Should we follow the trend to specialised megachurches, whether they be cathedrals, ethnic diaspora churches or charismatic warehouses, as other denominations have done?

Or will such a move inevitably accelerate the decline of local church and exacerbate what we might call ecclesial inequality: that the church and the gospel are more easily available to particular socioeconomic groups. Church-as-we-know-it is retreating most rapidly from the communities that already feel left behind in social, political and economic dimensions.

It was suggested that maybe the new, emerging future of the people of God is more likely to found in the small, the unstable and the insignificant. For many pioneers their starting place is not church, but the gospel. It is about dwelling and being in the neighbourhood and discerning what the Spirit of God is doing in the neighbourhood and in the process discovering signs of the kingdom of God on the streets. Being guests, not hosts, seeing the gospel bring transformation to individuals and neighbourhoods.
  
Pioneers are often not starting with planting a church, but rather planting the gospel and seeing and serving what emerges. If we believe in local church, we will have to work towards something that doesn’t look like local church.

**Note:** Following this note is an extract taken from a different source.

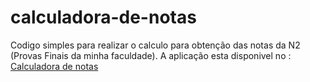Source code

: # calculadora-de-notas
Codigo simples para realizar o calculo para obtenção das notas da N2 (Provas Finais da minha faculdade). A aplicação esta disponivel no : [Calculadora de notas](https://othecos.github.io/calculadora-de-notas/)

At the end of our 24 hours together there were three areas that the Mission Forum agreed we need to pursue:

  1. A conversation with our Baptist colleges and Ministries Team around how we train and form leaders for a mixed economy of church expression, encouraging and enabling different models of church to co-exist and flourish, working in collaboration rather than competition.
  2. There is a need to research possible alternative metrics that are more appropriate to measuring the fruitfulness of mission in various contexts. Jesus describes discipleship very simply: that people would learn to obey his teachings regarding character and behaviour. So is success measured simply according to attendance and income? Or should we be looking to see whether the fruit of the Spirit is emerging in our communities and expecting transformation at the individual, community and civic levels? What are we counting as success? And how do we measure that?
  3. How do we receive wisdom, insight and understanding from the migrant and diverse communities already in our midst? Drawing upon the wisdom of BMS from the overseas mission field and their learning from the Action Team Programme what are the possibilities of UK based action teams involving reverse missionaries from the Global South and connecting with internships already operating.